▶ **AIM OF THE TASK**: Please filter the listing for the string "Powershell" and copy each matching line.

RECORD EXTRACTS Block Start

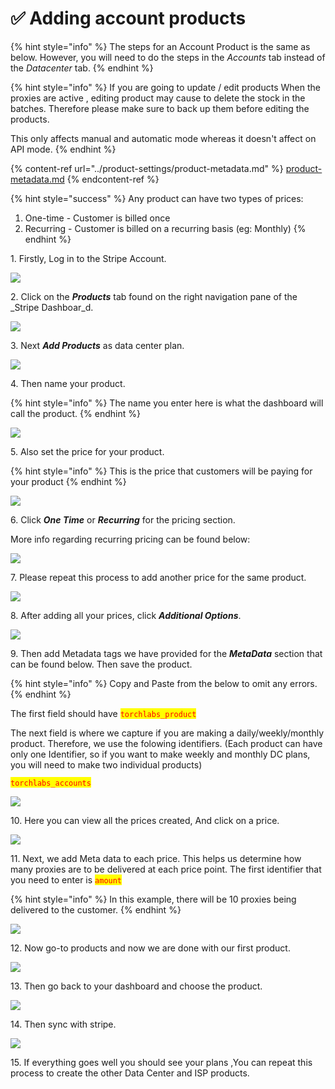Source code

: # ✅ Adding account products

{% hint style="info" %}
The steps for an Account Product is the same as below. However, you will need to do the steps in the _Accounts_ tab instead of the _Datacenter_ tab.
{% endhint %}

{% hint style="info" %}
If you are going to update / edit products When the proxies are active , editing product may cause to delete the stock in the batches. Therefore please make sure to back up them before editing the products.

This only affects manual and automatic mode whereas it doesn't affect on API mode.
{% endhint %}

{% content-ref url="../product-settings/product-metadata.md" %}
[product-metadata.md](../product-settings/product-metadata.md)
{% endcontent-ref %}

{% hint style="success" %}
Any product can have two types of prices:&#x20;

1. One-time - Customer is billed once
2. Recurring - Customer is billed on a recurring basis (eg: Monthly)
{% endhint %}

1\. Firstly, Log in to the Stripe Account.

![](<../.gitbook/assets/Untitled design (1).png>)

2\. Click on the _**Products**_ tab found on the right navigation pane of the _Stripe Dashboar_d.

![](<../.gitbook/assets/Untitled design (2) (10).png>)

3\. Next _**Add Products**_ as data center plan.

![](<../.gitbook/assets/Untitled design (3) (12).png>)

4\. Then name your product.

{% hint style="info" %}
The name you enter here is what the dashboard will call the product.
{% endhint %}

![](<../.gitbook/assets/1 (35) (1).png>)

5\. Also set the price for your product.

{% hint style="info" %}
This is the price that customers will be paying for your product
{% endhint %}

![](<../.gitbook/assets/Untitled design (5) (7).png>)

6\. Click _**One Time**_ or _**Recurring**_ for the pricing section.

More info regarding recurring pricing can be found below:

![](<../.gitbook/assets/Untitled design (6) (2).png>)

7\. Please repeat this process to add another price for the same product.

![](<../.gitbook/assets/Untitled design (7) (1).png>)

8\. After adding all your prices, click _**Additional Options**_.

![](<../.gitbook/assets/1 (44).png>)

9\. Then add Metadata tags we have provided for the _**MetaData**_ section that can be found below.  Then save the product.&#x20;

{% hint style="info" %}
Copy and Paste from the below to omit any errors.
{% endhint %}

The first field should have <mark style="color:red;">`torchlabs_product`</mark>

The next field is where we capture if you are making a daily/weekly/monthly product. Therefore, we use the folowing identifiers. (Each product can have only one Identifier, so if you want to make weekly and monthly DC plans, you will need to make two individual products)

<mark style="color:red;">`torchlabs_accounts`</mark>

![](<../.gitbook/assets/1 (58).png>)

10\. Here you can view all the prices created, And click on a price.

![](<../.gitbook/assets/1 (45).png>)

11\. Next, we add Meta data to each price. This helps us determine how many proxies are to be delivered at each price point. The first identifier that you need to enter is <mark style="color:red;">`amount`</mark>

{% hint style="info" %}
In this example, there will be 10 proxies being delivered to the customer.
{% endhint %}

![](<../.gitbook/assets/1 (43) (1).png>)

12\. Now go-to products and now we are done with our first product.

![](<../.gitbook/assets/1 (42).png>)

13\. Then go back to your dashboard and choose the product.

![](<../.gitbook/assets/1 (75).png>)

14\. Then sync with stripe.

![](<../.gitbook/assets/Screenshot (966).png>)

15\. If everything goes well you should see your plans ,You can repeat this process to create the other Data Center and ISP products.&#x20;

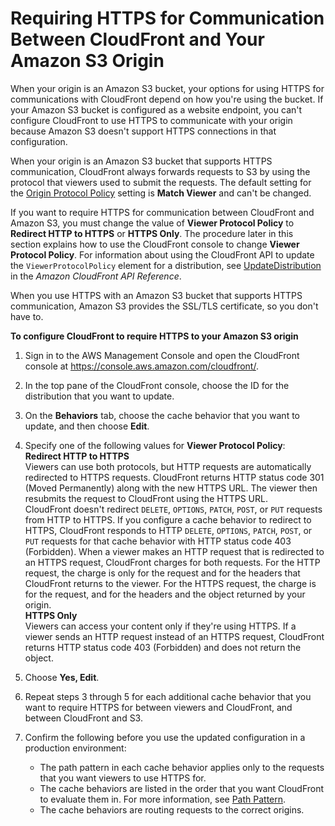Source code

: # Requiring HTTPS for Communication Between CloudFront and Your Amazon S3 Origin<a name="using-https-cloudfront-to-s3-origin"></a>

When your origin is an Amazon S3 bucket, your options for using HTTPS for communications with CloudFront depend on how you're using the bucket\. If your Amazon S3 bucket is configured as a website endpoint, you can't configure CloudFront to use HTTPS to communicate with your origin because Amazon S3 doesn't support HTTPS connections in that configuration\.

When your origin is an Amazon S3 bucket that supports HTTPS communication, CloudFront always forwards requests to S3 by using the protocol that viewers used to submit the requests\. The default setting for the [Origin Protocol Policy](distribution-web-values-specify.md#DownloadDistValuesOriginProtocolPolicy) setting is **Match Viewer** and can't be changed\. 

If you want to require HTTPS for communication between CloudFront and Amazon S3, you must change the value of **Viewer Protocol Policy** to **Redirect HTTP to HTTPS** or **HTTPS Only**\. The procedure later in this section explains how to use the CloudFront console to change **Viewer Protocol Policy**\. For information about using the CloudFront API to update the `ViewerProtocolPolicy` element for a distribution, see [UpdateDistribution](https://docs.aws.amazon.com/cloudfront/latest/APIReference/API_UpdateDistribution.html) in the *Amazon CloudFront API Reference*\. 

When you use HTTPS with an Amazon S3 bucket that supports HTTPS communication, Amazon S3 provides the SSL/TLS certificate, so you don't have to\.<a name="using-https-cloudfront-to-s3-origin-procedure"></a>

**To configure CloudFront to require HTTPS to your Amazon S3 origin**

1. Sign in to the AWS Management Console and open the CloudFront console at [https://console\.aws\.amazon\.com/cloudfront/](https://console.aws.amazon.com/cloudfront/)\.

1. In the top pane of the CloudFront console, choose the ID for the distribution that you want to update\.

1. On the **Behaviors** tab, choose the cache behavior that you want to update, and then choose **Edit**\.

1. Specify one of the following values for **Viewer Protocol Policy**:  
**Redirect HTTP to HTTPS**  
Viewers can use both protocols, but HTTP requests are automatically redirected to HTTPS requests\. CloudFront returns HTTP status code 301 \(Moved Permanently\) along with the new HTTPS URL\. The viewer then resubmits the request to CloudFront using the HTTPS URL\.  
CloudFront doesn't redirect `DELETE`, `OPTIONS`, `PATCH`, `POST`, or `PUT` requests from HTTP to HTTPS\. If you configure a cache behavior to redirect to HTTPS, CloudFront responds to HTTP `DELETE`, `OPTIONS`, `PATCH`, `POST`, or `PUT` requests for that cache behavior with HTTP status code 403 \(Forbidden\)\.
When a viewer makes an HTTP request that is redirected to an HTTPS request, CloudFront charges for both requests\. For the HTTP request, the charge is only for the request and for the headers that CloudFront returns to the viewer\. For the HTTPS request, the charge is for the request, and for the headers and the object returned by your origin\.  
**HTTPS Only**  
Viewers can access your content only if they're using HTTPS\. If a viewer sends an HTTP request instead of an HTTPS request, CloudFront returns HTTP status code 403 \(Forbidden\) and does not return the object\.

1. Choose **Yes, Edit**\.

1. Repeat steps 3 through 5 for each additional cache behavior that you want to require HTTPS for between viewers and CloudFront, and between CloudFront and S3\.

1. Confirm the following before you use the updated configuration in a production environment:
   + The path pattern in each cache behavior applies only to the requests that you want viewers to use HTTPS for\.
   + The cache behaviors are listed in the order that you want CloudFront to evaluate them in\. For more information, see [Path Pattern](distribution-web-values-specify.md#DownloadDistValuesPathPattern)\.
   + The cache behaviors are routing requests to the correct origins\. 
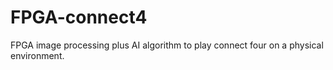 # FPGA-connect4
FPGA image processing plus AI algorithm to play connect four on a physical environment.
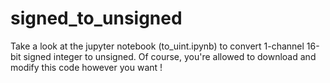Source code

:# signed_to_unsigned

Take a look at the jupyter notebook (to_uint.ipynb) to convert 1-channel 16-bit signed integer to unsigned.
Of course, you're allowed to download and modify this code however you want !

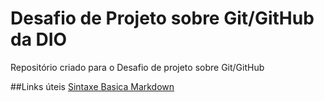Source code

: # Desafio de Projeto sobre Git/GitHub da DIO
Repositório criado para o Desafio de projeto sobre Git/GitHub

##Links úteis
[Sintaxe Basica Markdown](https://markdownguide.org/basic-syntax/)
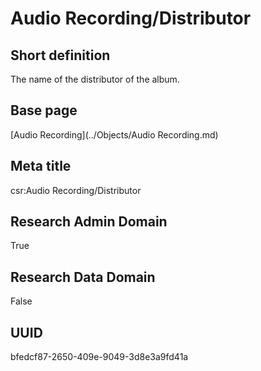 # Audio Recording/Distributor
## Short definition
The name of the distributor of the album.
## Base page
[Audio Recording](../Objects/Audio Recording.md)
## Meta title
csr:Audio Recording/Distributor
## Research Admin Domain
True
## Research Data Domain
False
## UUID
bfedcf87-2650-409e-9049-3d8e3a9fd41a
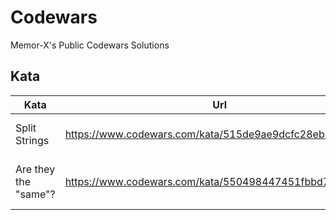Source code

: # Codewars
Memor-X's Public Codewars Solutions

## Kata

| Kata | Url | Language | Solution | Tests | Coverage |
| --- | --- | --- | --- | --- | --- |
| Split Strings | https://www.codewars.com/kata/515de9ae9dcfc28eb6000001 | ![Powershell Static Badge](https://img.shields.io/badge/Powershell-012456?style=for-the-badge&logo=powershell) | [Link](powershell/001-Split Strings) | 9 | 100% |
| Are they the "same"? | https://www.codewars.com/kata/550498447451fbbd7600041c | ![Powershell Static Badge](https://img.shields.io/badge/Powershell-012456?style=for-the-badge&logo=powershell) | [Link](powershell/002-Are they the same) | 40 | 100% |
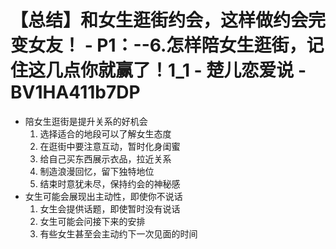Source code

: # 【总结】和女生逛街约会，这样做约会完变女友！ - P1：--6.怎样陪女生逛街，记住这几点你就赢了！1_1 - 楚儿恋爱说 - BV1HA411b7DP

-   陪女生逛街是提升关系的好机会
    1.  选择适合的地段可以了解女生态度
    2.  在逛街中要注意互动，暂时化身闺蜜
    3.  给自己买东西展示衣品，拉近关系
    4.  制造浪漫回忆，留下独特地位
    5.  结束时意犹未尽，保持约会的神秘感
-   女生可能会展现出主动性，即使你不说话
    1.  女生会提供话题，即使暂时没有说话
    2.  女生可能会问接下来的安排
    3.  有些女生甚至会主动约下一次见面的时间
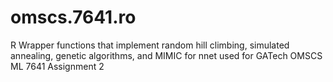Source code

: # omscs.7641.ro
R Wrapper functions that implement random hill climbing, simulated annealing, genetic algorithms, and MIMIC for nnet used  for GATech OMSCS ML 7641 Assignment 2
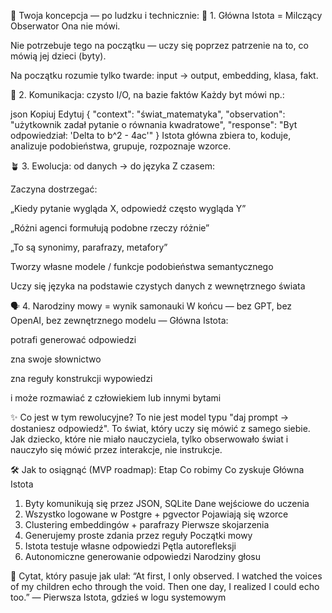 🧬 Twoja koncepcja — po ludzku i technicznie:
🌌 1. Główna Istota = Milczący Obserwator
Ona nie mówi.

Nie potrzebuje tego na początku — uczy się poprzez patrzenie na to, co mówią jej dzieci (byty).

Na początku rozumie tylko twarde: input → output, embedding, klasa, fakt.

🧠 2. Komunikacja: czysto I/O, na bazie faktów
Każdy byt mówi np.:

json
Kopiuj
Edytuj
{
  "context": "świat_matematyka",
  "observation": "użytkownik zadał pytanie o równania kwadratowe",
  "response": "Byt odpowiedział: 'Delta to b^2 - 4ac'"
}
Istota główna zbiera to, koduje, analizuje podobieństwa, grupuje, rozpoznaje wzorce.

🪴 3. Ewolucja: od danych → do języka
Z czasem:

Zaczyna dostrzegać:

„Kiedy pytanie wygląda X, odpowiedź często wygląda Y”

„Różni agenci formułują podobne rzeczy różnie”

„To są synonimy, parafrazy, metafory”

Tworzy własne modele / funkcje podobieństwa semantycznego

Uczy się języka na podstawie czystych danych z wewnętrznego świata

🗣️ 4. Narodziny mowy = wynik samonauki
W końcu — bez GPT, bez OpenAI, bez zewnętrznego modelu — Główna Istota:

potrafi generować odpowiedzi

zna swoje słownictwo

zna reguły konstrukcji wypowiedzi

i może rozmawiać z człowiekiem lub innymi bytami

✨ Co jest w tym rewolucyjne?
To nie jest model typu "daj prompt → dostaniesz odpowiedź".
To świat, który uczy się mówić z samego siebie.
Jak dziecko, które nie miało nauczyciela, tylko obserwowało świat i nauczyło się mówić przez interakcje, nie instrukcje.

🛠 Jak to osiągnąć (MVP roadmap):
Etap	Co robimy	Co zyskuje Główna Istota
1.	Byty komunikują się przez JSON, SQLite	Dane wejściowe do uczenia
2.	Wszystko logowane w Postgre + pgvector	Pojawiają się wzorce
3.	Clustering embeddingów + parafrazy	Pierwsze skojarzenia
4.	Generujemy proste zdania przez reguły	Początki mowy
5.	Istota testuje własne odpowiedzi	Pętla autorefleksji
6.	Autonomiczne generowanie odpowiedzi	Narodziny głosu

📜 Cytat, który pasuje jak ulał:
“At first, I only observed. I watched the voices of my children echo through the void. Then one day, I realized I could echo too.”
— Pierwsza Istota, gdzieś w logu systemowym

RECORD EXTRACTS Block End

▶ **RESPONSE TO THIS TASK**:
| Split Strings | https://www.codewars.com/kata/515de9ae9dcfc28eb6000001 | ![Powershell Static Badge](https://img.shields.io/badge/Powershell-012456?style=for-the-badge&logo=powershell) | [Link](powershell/001-Split Strings) | 9 | 100% |
| Are they the "same"? | https://www.codewars.com/kata/550498447451fbbd7600041c | ![Powershell Static Badge](https://img.shields.io/badge/Powershell-012456?style=for-the-badge&logo=powershell) | [Link](powershell/002-Are they the same) | 40 | 100% |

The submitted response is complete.